(Document images with source code)

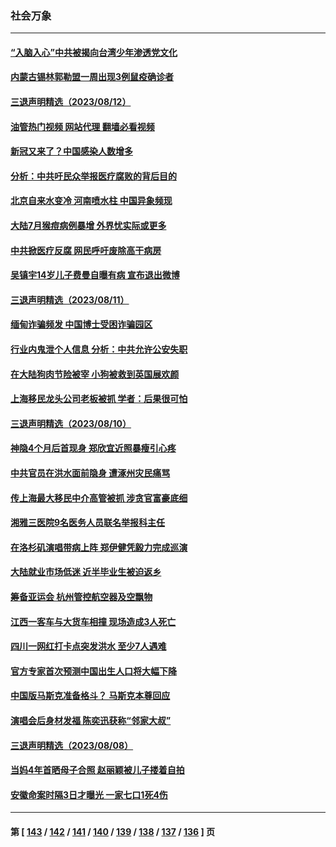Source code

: ### 社会万象
---
#### [“入脑入心”中共被揭向台湾少年渗透党文化](../../pages/ncid282/n14053243.md?08140445) 
#### [内蒙古锡林郭勒盟一周出现3例鼠疫确诊者](../../pages/ncid282/n14053169.md?08140445) 
#### [三退声明精选（2023/08/12）](../../pages/ncid282/n14053031.md?08140445) 
#### [油管热门视频 网站代理 翻墙必看视频](http://138.2.39.72:81/youtube.html?epic-marker?08140445)
#### [新冠又来了？中国感染人数增多](../../pages/ncid282/n14052852.md?08140445) 
#### [分析：中共吁民众举报医疗腐败的背后目的](../../pages/ncid282/n14052809.md?08140445) 
#### [北京自来水变冷 河南喷水柱 中国异象频现](../../pages/ncid282/n14052714.md?08140445) 
#### [大陆7月猴痘病例暴增 外界忧实际或更多](../../pages/ncid282/n14052662.md?08140445) 
#### [中共掀医疗反腐 网民呼吁废除高干病房](../../pages/ncid282/n14052652.md?08140445) 
#### [吴镇宇14岁儿子费曼自曝有病 宣布退出微博](../../pages/ncid282/n14052538.md?08140445) 
#### [三退声明精选（2023/08/11）](../../pages/ncid282/n14052593.md?08140445) 
#### [缅甸诈骗频发 中国博士受困诈骗园区](../../pages/ncid282/n14052010.md?08140445) 
#### [行业内鬼泄个人信息 分析：中共允许公安失职](../../pages/ncid282/n14052280.md?08140445) 
#### [在大陆狗肉节险被宰 小狗被救到英国展欢颜](../../pages/ncid282/n14052274.md?08140445) 
#### [上海移民龙头公司老板被抓 学者：后果很可怕](../../pages/ncid282/n14052394.md?08140445) 
#### [三退声明精选（2023/08/10）](../../pages/ncid282/n14052040.md?08140445) 
#### [神隐4个月后首现身 郑欣宜近照暴瘦引心疼](../../pages/ncid282/n14051775.md?08140445) 
#### [中共官员在洪水面前隐身 遭涿州灾民痛骂](../../pages/ncid282/n14051709.md?08140445) 
#### [传上海最大移民中介高管被抓 涉贪官富豪底细](../../pages/ncid282/n14051577.md?08140445) 
#### [湘雅三医院9名医务人员联名举报科主任](../../pages/ncid282/n14051262.md?08140445) 
#### [在洛杉矶演唱带病上阵 郑伊健凭毅力完成巡演](../../pages/ncid282/n14051103.md?08140445) 
#### [大陆就业市场低迷 近半毕业生被迫返乡](../../pages/ncid282/n14050945.md?08140445) 
#### [筹备亚运会 杭州管控航空器及空飘物](../../pages/ncid282/n14050858.md?08140445) 
#### [江西一客车与大货车相撞 现场造成3人死亡](../../pages/ncid282/n14050910.md?08140445) 
#### [四川一网红打卡点突发洪水 至少7人遇难](../../pages/ncid282/n14050817.md?08140445) 
#### [官方专家首次预测中国出生人口将大幅下降](../../pages/ncid282/n14050614.md?08140445) 
#### [中国版马斯克准备格斗？ 马斯克本尊回应](../../pages/ncid282/n14050615.md?08140445) 
#### [演唱会后身材发福 陈奕迅获称“邻家大叔”](../../pages/ncid282/n14050428.md?08140445) 
#### [三退声明精选（2023/08/08）](../../pages/ncid282/n14050583.md?08140445) 
#### [当妈4年首晒母子合照 赵丽颖被儿子搂着自拍](../../pages/ncid282/n14050372.md?08140445) 
#### [安徽命案时隔3日才曝光 一家七口1死4伤](../../pages/ncid282/n14050112.md?08140445) 

---
#### 第 [ [143](./143.md?08140445) / [142](./142.md?08140445) / [141](./141.md?08140445) / [140](./140.md?08140445) / [139](./139.md?08140445) / [138](./138.md?08140445) / [137](./137.md?08140445) / [136](./136.md?08140445) ] 页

Exercise brief: Lines that contain "三退声明精选" should be pulled from the entries above and reported.

Result of the task:
#### [三退声明精选（2023/08/12）](../../pages/ncid282/n14053031.md?08140445) 
#### [三退声明精选（2023/08/11）](../../pages/ncid282/n14052593.md?08140445) 
#### [三退声明精选（2023/08/10）](../../pages/ncid282/n14052040.md?08140445) 
#### [三退声明精选（2023/08/08）](../../pages/ncid282/n14050583.md?08140445) 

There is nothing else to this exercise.